Les drogues, soigneusement emballées en 96 ballots, étaient destinées au marché australien. Elles étaient transportées par un équipage de dix marins honduriens et un équatorien. Bien que cette saisie pourrait sembler venir à bout de certains aspects du narcotrafic, il a été décidé de ne pas engager de poursuites judiciaires contre les personnes impliquées.
Comme l'explique Solène Belaouar, procureure en Polynésie, selon l'article 17 de la Convention de Vienne, la marine nationale a le droit d'intercepter des navires en haute mer après vérification de leur statut. Si la drogue n'est pas destinés au trafic local, il est possible que la procédure ne soit pas judiciarisée. Les autorités françaises visent à concentrer leur action sur des incidents directement liés à leur territoire, d'où la décision de ne pas engager d'enquête à l'échelle nationale.

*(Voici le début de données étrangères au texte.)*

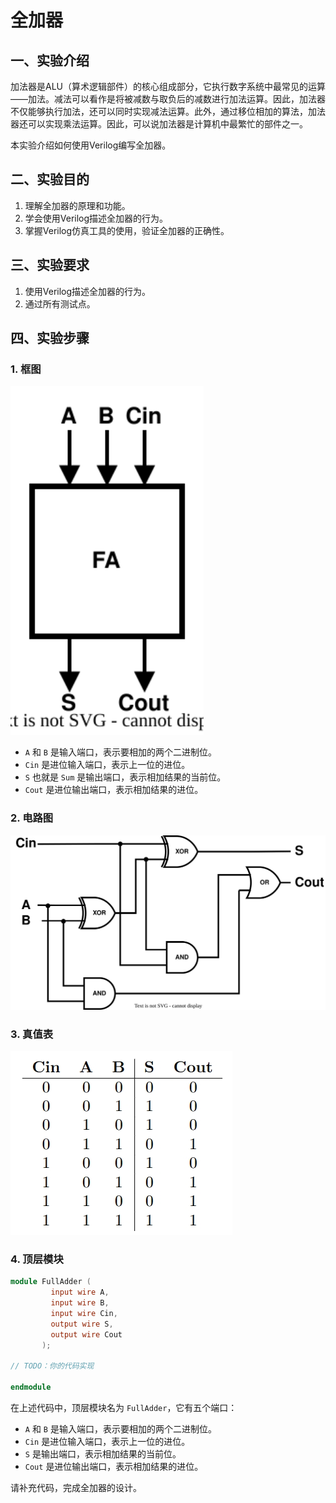 # 全加器

## 一、实验介绍

加法器是ALU（算术逻辑部件）的核心组成部分，它执行数字系统中最常见的运算——加法。减法可以看作是将被减数与取负后的减数进行加法运算。因此，加法器不仅能够执行加法，还可以同时实现减法运算。此外，通过移位相加的算法，加法器还可以实现乘法运算。因此，可以说加法器是计算机中最繁忙的部件之一。

本实验介绍如何使用Verilog编写全加器。

## 二、实验目的

1. 理解全加器的原理和功能。
2. 学会使用Verilog描述全加器的行为。
3. 掌握Verilog仿真工具的使用，验证全加器的正确性。

## 三、实验要求

1. 使用Verilog描述全加器的行为。
2. 通过所有测试点。

## 四、实验步骤

### 1. 框图

<img src="全加器.assets/全加器.svg" style="zoom:150%;" />

- `A` 和 `B` 是输入端口，表示要相加的两个二进制位。
- `Cin` 是进位输入端口，表示上一位的进位。
- `S` 也就是 `Sum` 是输出端口，表示相加结果的当前位。
- `Cout` 是进位输出端口，表示相加结果的进位。

### 2. 电路图

![](全加器.assets/全加器电路图.svg)

### 3. 真值表

![](全加器.assets/全加器真值表.png)

### 4. 顶层模块

```verilog
module FullAdder (
         input wire A,
         input wire B,
         input wire Cin,
         output wire S,
         output wire Cout
       );

// TODO：你的代码实现

endmodule

```

在上述代码中，顶层模块名为 `FullAdder`，它有五个端口：

- `A` 和 `B` 是输入端口，表示要相加的两个二进制位。
- `Cin` 是进位输入端口，表示上一位的进位。
- `S` 是输出端口，表示相加结果的当前位。
- `Cout` 是进位输出端口，表示相加结果的进位。

请补充代码，完成全加器的设计。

Le Haut-commissariat a mobilisé des ressources considérables pour cette opération, en coopération avec la gendarmerie nationale et l’antenne locale de l’Office anti-stupéfiants. Il est important de noter que bien que cette drogue ne vise pas le marché local, les États d'origine des trafiquants peuvent choisir d'engager des poursuites, selon les informations disponibles.
La saisie de cette quantité massive de cocaïne souligne l'importance croissante de la lutte contre le narcotrafic dans le Pacifique, un enjeu soutenu par des experts comme François Guénin, spécialiste des questions de sécurité maritime, qui a souligné la nécessité d'une coopération internationale renforcée dans cette lutte. Ces efforts, bien que parfois frustrants en raison de l'absence d'enquêtes judiciaires dans des cas comme celui-ci, symbolisent un pas en avant dans la répression du crime organisé dans les eaux polynésiennes.